* _Data_:
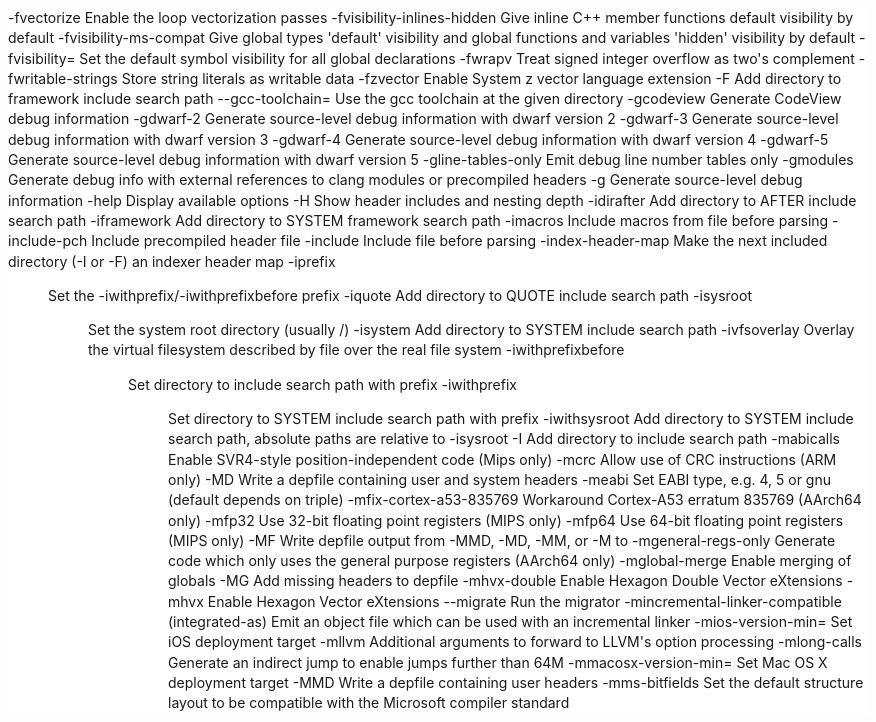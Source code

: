   -fvectorize             Enable the loop vectorization passes
  -fvisibility-inlines-hidden
                          Give inline C++ member functions default visibility by default
  -fvisibility-ms-compat  Give global types 'default' visibility and global functions and variables 'hidden' visibility by default
  -fvisibility=<value>    Set the default symbol visibility for all global declarations
  -fwrapv                 Treat signed integer overflow as two's complement
  -fwritable-strings      Store string literals as writable data
  -fzvector               Enable System z vector language extension
  -F <value>              Add directory to framework include search path
  --gcc-toolchain=<value> Use the gcc toolchain at the given directory
  -gcodeview              Generate CodeView debug information
  -gdwarf-2               Generate source-level debug information with dwarf version 2
  -gdwarf-3               Generate source-level debug information with dwarf version 3
  -gdwarf-4               Generate source-level debug information with dwarf version 4
  -gdwarf-5               Generate source-level debug information with dwarf version 5
  -gline-tables-only      Emit debug line number tables only
  -gmodules               Generate debug info with external references to clang modules or precompiled headers
  -g                      Generate source-level debug information
  -help                   Display available options
  -H                      Show header includes and nesting depth
  -idirafter <value>      Add directory to AFTER include search path
  -iframework <value>     Add directory to SYSTEM framework search path
  -imacros <file>         Include macros from file before parsing
  -include-pch <file>     Include precompiled header file
  -include <file>         Include file before parsing
  -index-header-map       Make the next included directory (-I or -F) an indexer header map
  -iprefix <dir>          Set the -iwithprefix/-iwithprefixbefore prefix
  -iquote <directory>     Add directory to QUOTE include search path
  -isysroot <dir>         Set the system root directory (usually /)
  -isystem <directory>    Add directory to SYSTEM include search path
  -ivfsoverlay <value>    Overlay the virtual filesystem described by file over the real file system
  -iwithprefixbefore <dir>
                          Set directory to include search path with prefix
  -iwithprefix <dir>      Set directory to SYSTEM include search path with prefix
  -iwithsysroot <directory>
                          Add directory to SYSTEM include search path, absolute paths are relative to -isysroot
  -I <value>              Add directory to include search path
  -mabicalls              Enable SVR4-style position-independent code (Mips only)
  -mcrc                   Allow use of CRC instructions (ARM only)
  -MD                     Write a depfile containing user and system headers
  -meabi <value>          Set EABI type, e.g. 4, 5 or gnu (default depends on triple)
  -mfix-cortex-a53-835769 Workaround Cortex-A53 erratum 835769 (AArch64 only)
  -mfp32                  Use 32-bit floating point registers (MIPS only)
  -mfp64                  Use 64-bit floating point registers (MIPS only)
  -MF <file>              Write depfile output from -MMD, -MD, -MM, or -M to <file>
  -mgeneral-regs-only     Generate code which only uses the general purpose registers (AArch64 only)
  -mglobal-merge          Enable merging of globals
  -MG                     Add missing headers to depfile
  -mhvx-double            Enable Hexagon Double Vector eXtensions
  -mhvx                   Enable Hexagon Vector eXtensions
  --migrate               Run the migrator
  -mincremental-linker-compatible
                          (integrated-as) Emit an object file which can be used with an incremental linker
  -mios-version-min=<value>
                          Set iOS deployment target
  -mllvm <value>          Additional arguments to forward to LLVM's option processing
  -mlong-calls            Generate an indirect jump to enable jumps further than 64M
  -mmacosx-version-min=<value>
                          Set Mac OS X deployment target
  -MMD                    Write a depfile containing user headers
  -mms-bitfields          Set the default structure layout to be compatible with the Microsoft compiler standard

* _The task_: Leaving out every picture, repeat exactly the lines of the records from the start through the line that has "as two's complement".

* _Written response_:
Source code

:   -fvectorize             Enable the loop vectorization passes
  -fvisibility-inlines-hidden
                          Give inline C++ member functions default visibility by default
  -fvisibility-ms-compat  Give global types 'default' visibility and global functions and variables 'hidden' visibility by default
  -fvisibility=<value>    Set the default symbol visibility for all global declarations
  -fwrapv                 Treat signed integer overflow as two's complement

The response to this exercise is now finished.